Is it a valid option to supply a custom dispersion estimate calculated only from the control group pre-treatment?
Most certainly not. The variability in the treatments is real, dismissing it would be dangerous.
The unsaid question (that Mike touched on) is whether different dispersions are supported for each group. In the distant past, I added some functionality to edgeR to accept a matrix of dispersions - see, for example, the description of the dispersion=
argument in glmFit()
. (To be honest, I don't quite remember why I did this; it was probably something single-cell-related, and I haven't used it since.) This means that you could set up a matrix where, for each gene, all observations from the same group get one dispersion value and all observations in another group get another dispersion.

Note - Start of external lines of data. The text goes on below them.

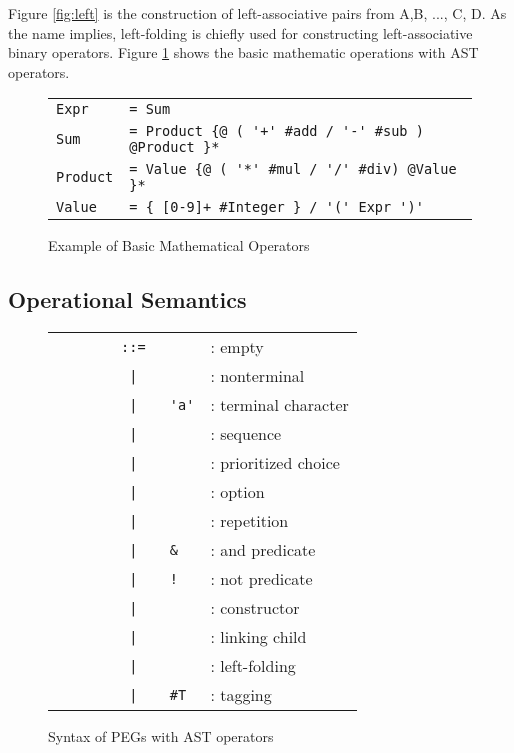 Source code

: \documentclass[JIP]{ipsj}
\begin{document}
Figure \ref{fig:left} is the construction of left-associative pairs from A,B, ..., C, D. As the name implies, left-folding is chiefly used for constructing left-associative binary operators. Figure \ref{fig:math} shows the basic mathematic operations with AST operators. 

\begin{figure}[tb]
\begin{tabular}{ll} \hline
{\tt Expr} & \verb|= Sum| \\
{\tt Sum} & \verb|= Product {@ ( '+' #add / '-' #sub ) @Product }*| \\
{\tt Product} & \verb|= Value {@ ( '*' #mul / '/' #div) @Value }*| \\
{\tt Value} & \verb|= { [0-9]+ #Integer } / '(' Expr ')' | \\ \hline
\end{tabular}
\caption{Example of Basic Mathematical Operators }
\label{fig:math}
\end{figure}



\subsection{Operational Semantics}



\begin{figure}[tb]
\begin{center}
\begin{tabular}{|lrll|} \hline
 &  \verb|      ::= | &  & : empty \\ 
& \verb#|  # &  & : nonterminal  \\
& \verb#|  # & \verb|'a'| & : terminal character \\
& \verb#|  # &   &  : sequence \\
& \verb#|  # &  &  : prioritized choice \\
& \verb#|  # &  &  : option   \\
& \verb#|  # &  &  : repetition  \\
& \verb#|  # & \verb|&| & : and predicate  \\
& \verb#|  # & \verb|!| & : not predicate  \\
& \verb#|  # &  & : constructor  \\
& \verb#|  # &  & : linking child  \\
& \verb#|  # &  & : left-folding \\
& \verb#|  # & \verb|#T| & : tagging  \\
\hline
\end{tabular}
\end{center}
\caption{Syntax of PEGs with AST operators}
\label{fig:syntax}
\end{figure}
\end{document}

So it's possible, but that really just kicks the can down the road because you're faced with the problem of trying to estimate these group-specific dispersions. This is... also theoretically possible with the QL machinery in edgeR, but it would involve some experimentation. If you're curious, the general idea would be to (i) split the dataset into each group, (ii) run estimateDisp()
on each subset of samples; (iii) cbind
the trended dispersions together into a matrix, (iv) feed that matrix into glmQLFit()
and (v) hope for the best. Don't treat that as a recommendation, though; I have no idea how or if it will work out.
My standard approach for dealing with this situation would be to use voomWithQualityWeights()
.
P.S. I just noticed the title. If this is meant to be a DESeq2 question, are you just tagging the edgeR maintainers for fun? I'm not sure I like that.